La próxima vez Douglas volvió con las manos llenas. Un anillo, un cubo, un triángulo, una pirámide, un rectángulo y… otras formas. Todas eran flexibles, elásticas, y parecían de gelatina.

—Esto no es todo —dijo Douglas—. Hay más en el mismo sitio.

—Sí, sí —dijo la abuela en un tono distraído y de persona ocupada.

—Estabas equivocada, abuela.

—¿A propósito de qué?

—De que toda la gente es igual por dentro.

—Deja de decir bobadas.

—¿Dónde está mi cerdo-alcancía?

—Sobre la chimenea, donde la dejaste.

Douglas corrió a la sala y alzó las manos hacia el cerdo-alcancía.

El abuelo llegó de la oficina a las cinco.

—Abuelo, ven arriba.

—Bueno, hijo, ¿por qué?

—Quiero mostrarte algo. No es bonito, pero sí interesante.

El abuelo rió entre dientes siguiendo los pasos del nieto hasta la habitación del señor Koberman.

—La abuela no tiene que saber nada, no le gustaría —dijo Douglas, y abrió la puerta—. Mira.

El abuelo se quedó boquiabierto.

Douglas recordó las horas siguientes todo el resto de su vida.
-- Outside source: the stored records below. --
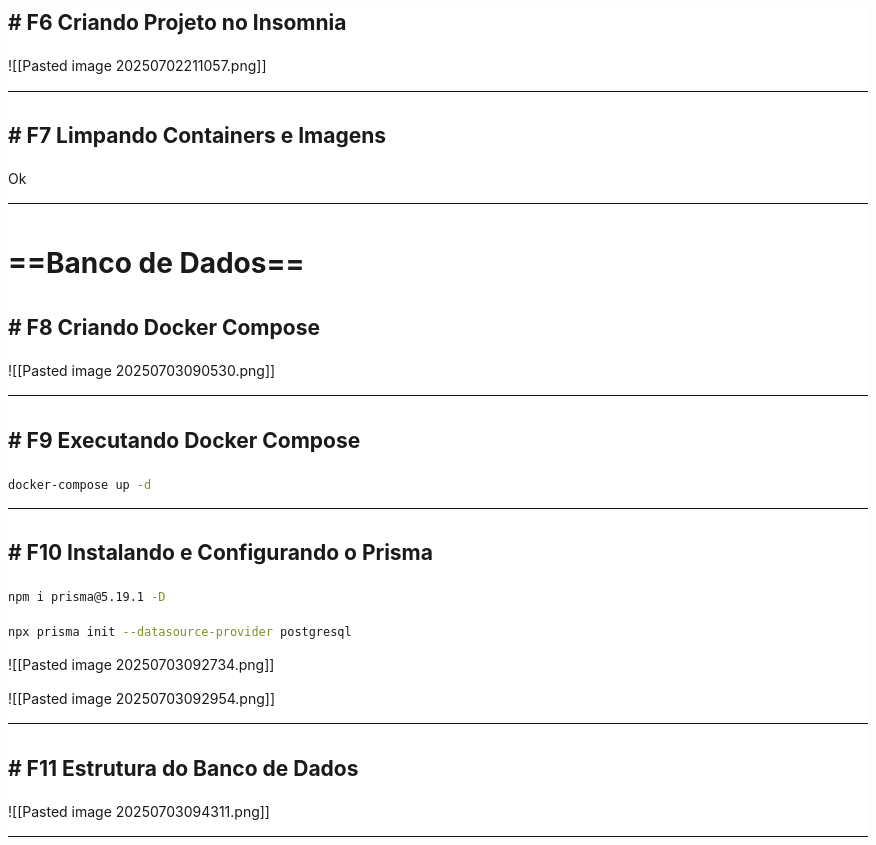 ## # F6 Criando Projeto no Insomnia

![[Pasted image 20250702211057.png]]

---

## # F7 Limpando Containers e Imagens

Ok

---

# ==Banco de Dados==

## # F8 Criando Docker Compose

![[Pasted image 20250703090530.png]]

---

## # F9 Executando Docker Compose

```bash
docker-compose up -d
```

---

## # F10 Instalando e Configurando o Prisma

```bash
npm i prisma@5.19.1 -D
```

```bash
npx prisma init --datasource-provider postgresql
```

![[Pasted image 20250703092734.png]]

![[Pasted image 20250703092954.png]]

---

## # F11 Estrutura do Banco de Dados

![[Pasted image 20250703094311.png]]

---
De pie, junto al cuerpo desnudo del señor Koberman, el prefecto y el asistente. La abuela abajo, preguntándole a alguien:

—¿Qué pasa ahí arriba? —Y el abuelo diciendo, vacilante—: Me llevaré a Douglas a unas largas vacaciones para que olvide todo este horripilante asunto. ¡Horripilante, horripilante asunto!

—¿Por qué tiene que ser malo? —dijo Douglas—. Yo no le veo nada malo. No me siento mal.
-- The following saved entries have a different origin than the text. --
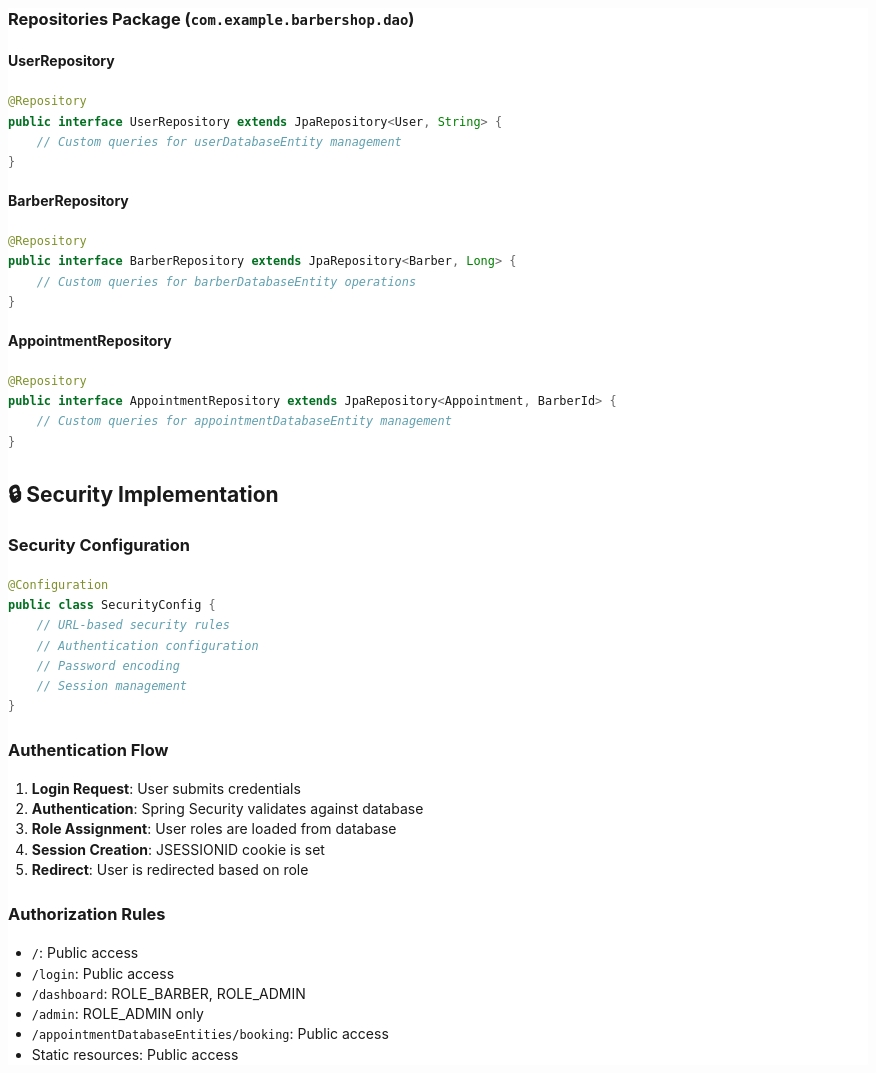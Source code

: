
 ```java
```

### Repositories Package (`com.example.barbershop.dao`)

#### UserRepository
```java
@Repository
public interface UserRepository extends JpaRepository<User, String> {
    // Custom queries for userDatabaseEntity management
}
```

#### BarberRepository
```java
@Repository
public interface BarberRepository extends JpaRepository<Barber, Long> {
    // Custom queries for barberDatabaseEntity operations
}
```

#### AppointmentRepository
```java
@Repository
public interface AppointmentRepository extends JpaRepository<Appointment, BarberId> {
    // Custom queries for appointmentDatabaseEntity management
}
```

## 🔒 Security Implementation

### Security Configuration
```java
@Configuration
public class SecurityConfig {
    // URL-based security rules
    // Authentication configuration
    // Password encoding
    // Session management
}
```

### Authentication Flow
1. **Login Request**: User submits credentials
2. **Authentication**: Spring Security validates against database
3. **Role Assignment**: User roles are loaded from database
4. **Session Creation**: JSESSIONID cookie is set
5. **Redirect**: User is redirected based on role

### Authorization Rules
- `/`: Public access
- `/login`: Public access
- `/dashboard`: ROLE_BARBER, ROLE_ADMIN
- `/admin`: ROLE_ADMIN only
- `/appointmentDatabaseEntities/booking`: Public access
- Static resources: Public access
El prefecto se estremeció y dijo:

—Koberman está muerto, y no se hable más.

El asistente transpiraba.

—¿Vio usted esas cosas en las fuentes con agua y en el papel de envolver?

—Oh, Dios mío, Dios mío, sí, las vi.

—Cristo.

El prefecto se inclinó de nuevo sobre el cadáver del señor Koberman.

—Esto tiene que mantenerse oculto, muchachos. No fue un crimen. Fue un acto de misericordia. Dios sabe qué habría ocurrido de otro modo.

—¿Qué era Koberman? ¿Un vampiro, un monstruo?

—Quizá. No sé. Algo… no humano.

El prefecto movió las manos hábiles sobre la sutura.

Douglas estaba orgulloso del trabajo que había llevado a cabo. Había sido difícil. Había observado a la abuela cuidadosamente y no había olvidado nada.

Aguja, hilo y todo. El señor Koberman estaba tan presentable como cualquiera de los pollos que la abuela mandaba al infierno.

—Oí decir al niño que Koberman seguía vivo aún cuando le sacó todas esas cosas. —El prefecto miró los triángulos y cadenas y pirámides que flotaban en las fuentes con agua—. Seguía vivo, Dios.

—¿Dijo eso el niño?

—Así es.

—¿Qué mató entonces a Koberman?

El prefecto tironeó del hilo soltando unas pocas costuras.

—Esto… —dijo.

La luz del sol parpadeó fríamente en el tesoro descubierto a medias; seis dólares y setenta centavos en monedas de plata dentro del pecho del señor Koberman.

—Pienso que Douglas hizo una buena inversión —dijo el prefecto, cosiendo otra vez la carne, sobre el «relleno», muy rápidamente.